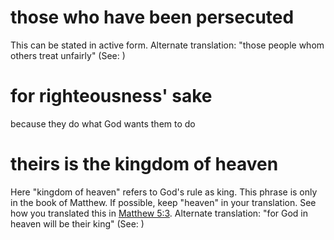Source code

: 
# those who have been persecuted
This can be stated in active form. Alternate translation: "those people whom others treat unfairly" (See: )

# for righteousness' sake
because they do what God wants them to do

# theirs is the kingdom of heaven
Here "kingdom of heaven" refers to God's rule as king. This phrase is only in the book of Matthew. If possible, keep "heaven" in your translation. See how you translated this in [Matthew 5:3](../05/03.md). Alternate translation: "for God in heaven will be their king" (See: )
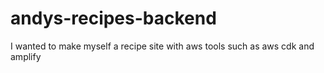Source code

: # andys-recipes-backend
I wanted to make myself a recipe site with aws tools such as aws cdk and amplify
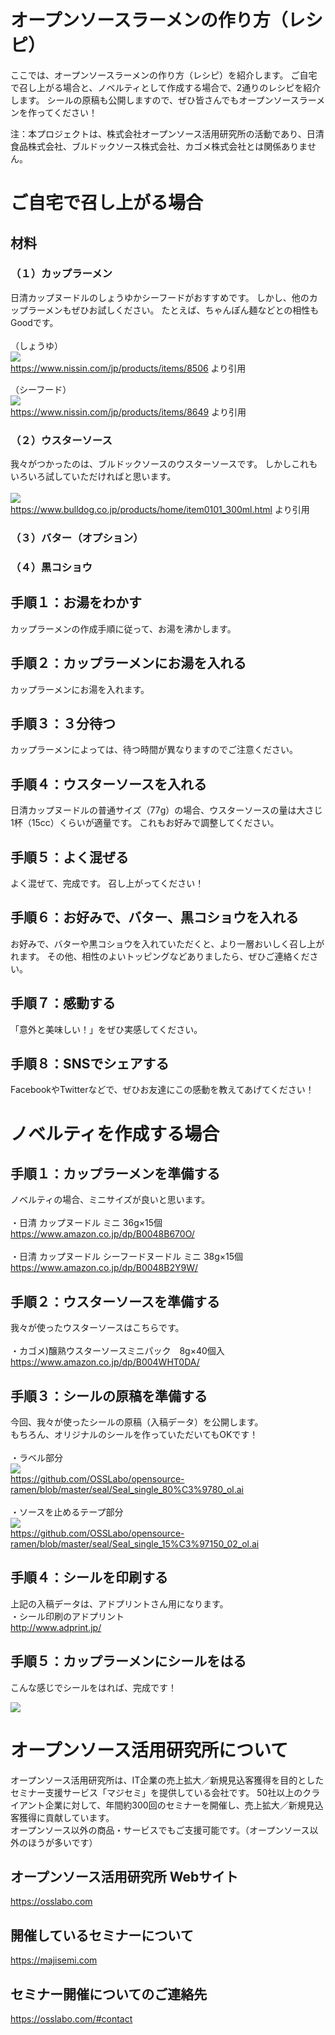 # オープンソースラーメンの作り方（レシピ）
ここでは、オープンソースラーメンの作り方（レシピ）を紹介します。
ご自宅で召し上がる場合と、ノベルティとして作成する場合で、2通りのレシピを紹介します。
シールの原稿も公開しますので、ぜひ皆さんでもオープンソースラーメンを作ってください！

注：本プロジェクトは、株式会社オープンソース活用研究所の活動であり、日清食品株式会社、ブルドックソース株式会社、カゴメ株式会社とは関係ありません。

# ご自宅で召し上がる場合
## 材料
### （１）カップラーメン
日清カップヌードルのしょうゆかシーフードがおすすめです。
しかし、他のカップラーメンもぜひお試しください。
たとえば、ちゃんぽん麺などとの相性もGoodです。
<br>
<br>
（しょうゆ）<br>
[![](https://cdn.nissin.com/image?id=8506&s=200)](https://www.nissin.com/jp/products/items/8506)<br>
  https://www.nissin.com/jp/products/items/8506 より引用

（シーフード）<br>
[![](https://cdn.nissin.com/image?id=8649&s=200)](https://www.nissin.com/jp/products/items/8649)<br>
https://www.nissin.com/jp/products/items/8649 より引用

### （２）ウスターソース
我々がつかったのは、ブルドックソースのウスターソースです。
しかしこれもいろいろ試していただければと思います。
<br>
<br>
![](https://www.bulldog.co.jp/common/upload/product/20170124164122_1485243682608.jpg)<br>
https://www.bulldog.co.jp/products/home/item0101_300ml.html より引用

### （３）バター（オプション）
### （４）黒コショウ

## 手順１：お湯をわかす
カップラーメンの作成手順に従って、お湯を沸かします。

## 手順２：カップラーメンにお湯を入れる
カップラーメンにお湯を入れます。

## 手順３：３分待つ
カップラーメンによっては、待つ時間が異なりますのでご注意ください。

## 手順４：ウスターソースを入れる
日清カップヌードルの普通サイズ（77g）の場合、ウスターソースの量は大さじ1杯（15cc）くらいが適量です。
これもお好みで調整してください。

## 手順５：よく混ぜる
よく混ぜて、完成です。
召し上がってください！

## 手順６：お好みで、バター、黒コショウを入れる
お好みで、バターや黒コショウを入れていただくと、より一層おいしく召し上がれます。
その他、相性のよいトッピングなどありましたら、ぜひご連絡ください。

## 手順７：感動する
「意外と美味しい！」をぜひ実感してください。

## 手順８：SNSでシェアする
FacebookやTwitterなどで、ぜひお友達にこの感動を教えてあげてください！

# ノベルティを作成する場合
## 手順１：カップラーメンを準備する
ノベルティの場合、ミニサイズが良いと思います。
<br>
<br>
・日清 カップヌードル ミニ 36g×15個<br>
https://www.amazon.co.jp/dp/B0048B670O/<br>
<br>
・日清 カップヌードル シーフードヌードル ミニ 38g×15個<br>
https://www.amazon.co.jp/dp/B0048B2Y9W/<br>


## 手順２：ウスターソースを準備する
我々が使ったウスターソースはこちらです。
<br>
<br>
・カゴメ)醸熟ウスターソースミニパック　8g×40個入<br>
https://www.amazon.co.jp/dp/B004WHT0DA/<br>

## 手順３：シールの原稿を準備する
今回、我々が使ったシールの原稿（入稿データ）を公開します。<br>
もちろん、オリジナルのシールを作っていただいてもOKです！<br>
<br>
・ラベル部分<br>
![](https://raw.githubusercontent.com/OSSLabo/opensource-ramen/master/image/seal1-image.png)<br>
https://github.com/OSSLabo/opensource-ramen/blob/master/seal/Seal_single_80%C3%9780_ol.ai<br>
<br>
・ソースを止めるテープ部分<br>
![](https://raw.githubusercontent.com/OSSLabo/opensource-ramen/master/image/seal2-image.png)<br>
https://github.com/OSSLabo/opensource-ramen/blob/master/seal/Seal_single_15%C3%97150_02_ol.ai<br>

## 手順４：シールを印刷する
上記の入稿データは、アドプリントさん用になります。<br>
・シール印刷のアドプリント<br>
http://www.adprint.jp/<br>

## 手順５：カップラーメンにシールをはる
こんな感じでシールをはれば、完成です！<br>

![](https://raw.githubusercontent.com/OSSLabo/opensource-ramen/master/image/oss-ramen.jpg)

# オープンソース活用研究所について
オープンソース活用研究所は、IT企業の売上拡大／新規見込客獲得を目的としたセミナー支援サービス「マジセミ」を提供している会社です。
50社以上のクライアント企業に対して、年間約300回のセミナーを開催し、売上拡大／新規見込客獲得に貢献しています。<br>
オープンソース以外の商品・サービスでもご支援可能です。（オープンソース以外のほうが多いです）

## オープンソース活用研究所 Webサイト
https://osslabo.com

## 開催しているセミナーについて
https://majisemi.com

## セミナー開催についてのご連絡先
https://osslabo.com/#contact

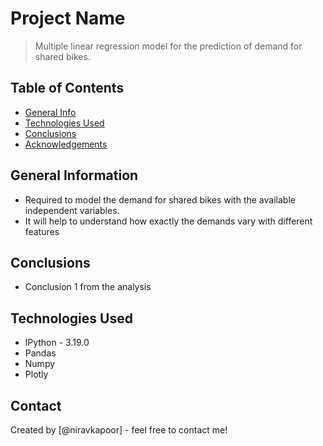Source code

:# Project Name
> Multiple linear regression model for the prediction of demand for shared bikes.


## Table of Contents
* [General Info](#general-information)
* [Technologies Used](#technologies-used)
* [Conclusions](#conclusions)
* [Acknowledgements](#acknowledgements)


## General Information
- Required to model the demand for shared bikes with the available independent variables. 
- It will help to understand how exactly the demands vary with different features


## Conclusions
- Conclusion 1 from the analysis

## Technologies Used
- lPython - 3.19.0
- Pandas
- Numpy
- Plotly




## Contact
Created by [@niravkapoor] - feel free to contact me!

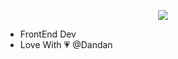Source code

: <p style="width:100%" align="center">
   <img src="https://github.com/user-attachments/assets/bca1adff-10ff-4e91-9025-53637348b100" />
</p>

<ul>
   <li>FrontEnd Dev</li>
   <li>Love With 💗 @Dandan</li>
</ul>

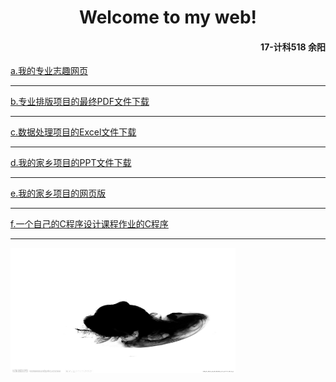 <html>
  <body>
  <h1 style="text-align:center">Welcome to my web!</h1>
  <h4 style="text-align:right">17-计科518 余阳</h4>

  <a href="file:///home/always/Desktop/%E6%88%91%E7%9A%84%E4%B8%93%E4%B8%9A%E5%BF%97%E8%B6%A3.htm">a.我的专业志趣网页</a>
  <hr />
  <a href="计机518-余阳-专业论文排版.pdf"target="_blank">b.专业排版项目的最终PDF文件下载</a>      
  <hr />
  <a href="计机518-余阳-Excel 数据处理实验.xls"target="_blank">c.数据处理项目的Excel文件下载</a>
  <hr />
  <a href="计机518-余阳-我的家乡.pptx"target="_blank">d.我的家乡项目的PPT文件下载</a>
  <hr />
  <a href="https://y85959948.github.io/my-hometown/.">e.我的家乡项目的网页版</a>
  <hr />
  <a href="file:///home/always/Desktop/c%E8%AF%AD%E8%A8%80%E7%A8%8B%E5%BA%8F.htm">f.一个自己的C程序设计课程作业的C程序</a>
  <hr />
  <img src="timg.jpeg" width="360" height="200" />
  </body>
</html>
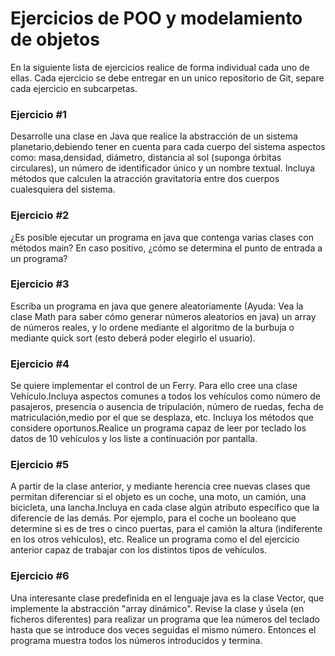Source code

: # Ejercicios de POO y modelamiento de objetos
En la siguiente lista de ejercicios realice de forma individual cada uno de ellas. Cada ejercicio se debe entregar en un unico repositorio de Git, 
separe cada ejercicio en subcarpetas. 

### Ejercicio #1
Desarrolle una clase en Java que realice la abstracción de un sistema planetario,debiendo tener en cuenta para cada cuerpo 
del sistema aspectos como: masa,densidad, diámetro, distancia al sol (suponga órbitas circulares), un número de identificador 
único y un nombre textual. Incluya métodos que calculen la atracción gravitatoria entre dos cuerpos cualesquiera del sistema.


### Ejercicio #2
¿Es posible ejecutar un programa en java que contenga varias clases con métodos main? En caso positivo, ¿cómo se determina el 
punto de entrada a un programa?


### Ejercicio #3
Escriba un programa en java que genere aleatoriamente (Ayuda: Vea la clase Math para saber cómo generar números aleatorios en java) 
un array de números reales, y lo ordene mediante el algoritmo de la burbuja o mediante quick sort (esto deberá poder elegirlo el usuario).


### Ejercicio #4
Se quiere implementar el control de un Ferry. Para ello cree una clase Vehículo.Incluya aspectos comunes a todos los vehículos como 
número de pasajeros, presencia o ausencia de tripulación, número de ruedas, fecha de matriculación,medio por el que se desplaza, etc. 
Incluya los métodos que considere oportunos.Realice un programa capaz de leer por teclado los datos de 10 vehículos y los liste a continuación por pantalla.


### Ejercicio #5
A partir de la clase anterior, y mediante herencia cree nuevas clases que permitan diferenciar si el objeto es un coche, una moto, 
un camión, una bicicleta, una lancha.Incluya en cada clase algún atributo específico que la diferencie de las demás. Por ejemplo, 
para el coche un booleano que determine si es de tres o cinco puertas, para el camión la altura (indiferente en los otros vehículos), etc. 
Realice un programa como el del ejercicio anterior capaz de trabajar con los distintos tipos de vehículos.


### Ejercicio #6
Una interesante clase predefinida en el lenguaje java es la clase Vector, que implemente la abstracción "array dinámico". 
Revise la clase y úsela (en ficheros diferentes) para realizar un programa que lea números del teclado hasta que se introduce 
dos veces seguidas el mismo número. Entonces el programa muestra todos los números introducidos y termina.
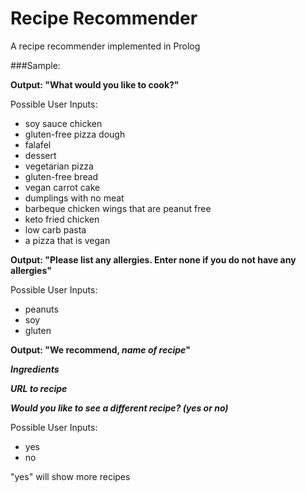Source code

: # Recipe Recommender

A recipe recommender implemented in Prolog

###Sample:

**Output: "What would you like to cook?"**

Possible User Inputs:

- soy sauce chicken
- gluten-free pizza dough
- falafel
- dessert
- vegetarian pizza
- gluten-free bread
- vegan carrot cake
- dumplings with no meat
- barbeque chicken wings that are peanut free
- keto fried chicken
- low carb pasta
- a pizza that is vegan

**Output: "Please list any allergies. Enter none if you do not have any allergies"**

Possible User Inputs:

- peanuts
- soy
- gluten

**Output: "We recommend, *name of recipe*"**

***Ingredients***

***URL to recipe***

***Would you like to see a different recipe? (yes or no)***

Possible User Inputs:

- yes
- no

"yes" will show more recipes
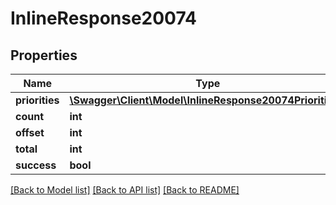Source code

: # InlineResponse20074

## Properties
Name | Type | Description | Notes
------------ | ------------- | ------------- | -------------
**priorities** | [**\Swagger\Client\Model\InlineResponse20074Priorities[]**](InlineResponse20074Priorities.md) |  | [optional] 
**count** | **int** |  | [optional] 
**offset** | **int** |  | [optional] 
**total** | **int** |  | [optional] 
**success** | **bool** |  | [optional] 

[[Back to Model list]](../../README.md#documentation-for-models) [[Back to API list]](../../README.md#documentation-for-api-endpoints) [[Back to README]](../../README.md)

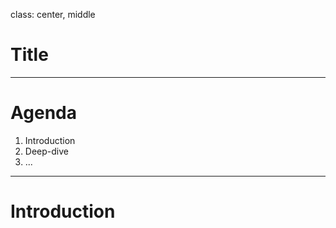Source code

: class: center, middle

# Title

---

# Agenda

1. Introduction
2. Deep-dive
3. ...

---

# Introduction
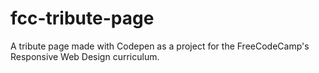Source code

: # fcc-tribute-page
A tribute page made with Codepen as a project for the FreeCodeCamp's Responsive Web Design curriculum.
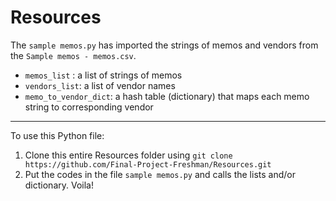 # Resources

The `sample memos.py` has imported the strings of memos and vendors from the `Sample memos - memos.csv`. 

* `memos_list` : a list of strings of memos
* `vendors_list`: a list of vendor names
* `memo_to_vendor_dict`: a hash table (dictionary) that maps each memo string to corresponding vendor

---

To use this Python file:
1. Clone this entire Resources folder using `git clone https://github.com/Final-Project-Freshman/Resources.git`
2. Put the codes in the file `sample memos.py` and calls the lists and/or dictionary.
Voila!
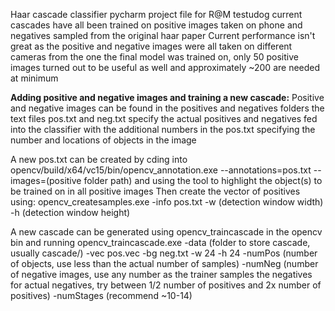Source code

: Haar cascade classifier pycharm project file for R@M testudog
current cascades have all been trained on positive images taken on phone and negatives sampled from the original haar paper
Current performance isn't great as the positive and negative images were all taken on different cameras from the one the final model was trained on, 
only 50 positive images turned out to be useful as well and approximately ~200 are needed at minimum

**Adding positive and negative images and training a new cascade:**
Positive and negative images can be found in the positives and negatives folders
the text files pos.txt and neg.txt specify the actual positives and negatives fed into the classifier with the additional numbers 
in the pos.txt specifying the number and locations of objects in the image

A new pos.txt can be created by cding into opencv/build/x64/vc15/bin/opencv_annotation.exe --annotations=pos.txt --images=(positive folder path) 
and using the tool to highlight the object(s) to be trained on in all positive images
Then create the vector of positives using:
opencv_createsamples.exe -info pos.txt -w (detection window width) -h (detection window height)

A new cascade can be generated using opencv_traincascade in the opencv bin and running opencv_traincascade.exe -data (folder to store cascade, usually cascade/) -vec pos.vec -bg neg.txt -w 24 -h 24 -numPos (number of objects, use less than the actual number of samples) -numNeg (number of negative images, use any number as the trainer samples the negatives for actual negatives, try between 1/2 number of positives and 2x number of positives) -numStages (recommend ~10-14)
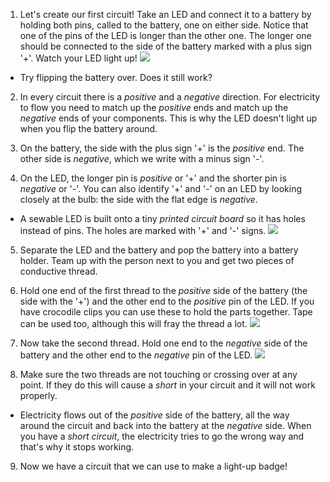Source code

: 1. Let's create our first circuit! Take an LED and connect it to a battery by holding both pins, called to the battery, one on either side. Notice that one of the pins of the LED is longer than the other one. The longer one should be connected to the side of the battery marked with a plus sign '+'. Watch your LED light up! ![](/assets/led_battery_140_291_650.png) 
 * Try flipping the battery over. Does it still work?
 
2. In every circuit there is a *positive* and a *negative* direction. For electricity to flow you need to match up the *positive* ends and match up the *negative* ends of your components. This is why the LED doesn't light up when you flip the battery around.
 
3. On the battery, the side with the plus sign '+' is the *positive* end. The other side is *negative*, which we write with a minus sign '-'.

4. On the LED, the longer pin is *positive* or '+' and the shorter pin is *negative* or '-'. You can also identify '+' and '-' on an LED by looking closely at the bulb: the side with the flat edge is *negative*.
 * A sewable LED is built onto a tiny *printed circuit board* so it has holes instead of pins. The holes are marked with '+' and '-' signs. ![](/assets/LEDs_pos_neg_100_650.png)

5. Separate the LED and the battery and pop the battery into a battery holder. Team up with the person next to you and get two pieces of conductive thread.

6. Hold one end of the first thread to the *positive* side of the battery (the side with the '+') and the other end to the *positive* pin of the LED. If you have crocodile clips you can use these to hold the parts together. Tape can be used too, although this will fray the thread a lot. ![](/assets/circuit_pos_150_191_650.png) 

7. Now take the second thread. Hold one end to the *negative* side of the battery and the other end to the *negative* pin of the LED. ![](/assets/circuit_complete_107_300_650.png) 

8. Make sure the two threads are not touching or crossing over at any point. If they do this will cause a *short* in your circuit and it will not work properly.
 * Electricity flows out of the *positive* side of the battery, all the way around the circuit and back into the battery at the *negative* side. When you have a *short circuit*, the electricity tries to go the wrong way and that's why it stops working.
   
9. Now we have a circuit that we can use to make a light-up badge!




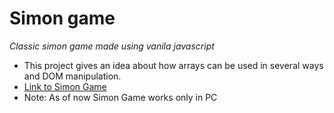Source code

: # Simon game
*Classic simon game made using vanila javascript*
* This project gives an idea about how arrays can be used in several ways and DOM manipulation.
* [Link to Simon Game](https://saiabhinavk.github.io/simongame/)
* Note: As of now Simon Game works only in PC
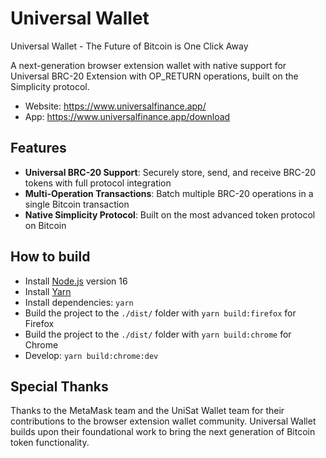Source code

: # Universal Wallet

Universal Wallet - The Future of Bitcoin is One Click Away

A next-generation browser extension wallet with native support for Universal BRC-20 Extension with OP_RETURN operations, built on the Simplicity protocol.

- Website: https://www.universalfinance.app/
- App: https://www.universalfinance.app/download

## Features

- **Universal BRC-20 Support**: Securely store, send, and receive BRC-20 tokens with full protocol integration
- **Multi-Operation Transactions**: Batch multiple BRC-20 operations in a single Bitcoin transaction
- **Native Simplicity Protocol**: Built on the most advanced token protocol on Bitcoin

## How to build

- Install [Node.js](https://nodejs.org) version 16
- Install [Yarn](https://yarnpkg.com/en/docs/install)
- Install dependencies: `yarn`
- Build the project to the `./dist/` folder with `yarn build:firefox` for Firefox
- Build the project to the `./dist/` folder with `yarn build:chrome` for Chrome
- Develop: `yarn build:chrome:dev`

## Special Thanks

Thanks to the MetaMask team and the UniSat Wallet team for their contributions to the browser extension wallet community. Universal Wallet builds upon their foundational work to bring the next generation of Bitcoin token functionality.
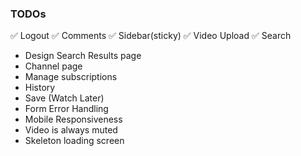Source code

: ### TODOs

✅ Logout
✅ Comments
✅ Sidebar(sticky)
✅ Video Upload
✅ Search

- Design Search Results page
- Channel page
- Manage subscriptions
- History
- Save (Watch Later)
- Form Error Handling
- Mobile Responsiveness
- Video is always muted
- Skeleton loading screen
************
* **What the task asks**
Find each line above that contains "next", and copy those lines.

* **Solution for this task**
5. Separate the LED and the battery and pop the battery into a battery holder. Team up with the person next to you and get two pieces of conductive thread.
A next-generation browser extension wallet with native support for Universal BRC-20 Extension with OP_RETURN operations, built on the Simplicity protocol.
Thanks to the MetaMask team and the UniSat Wallet team for their contributions to the browser extension wallet community. Universal Wallet builds upon their foundational work to bring the next generation of Bitcoin token functionality.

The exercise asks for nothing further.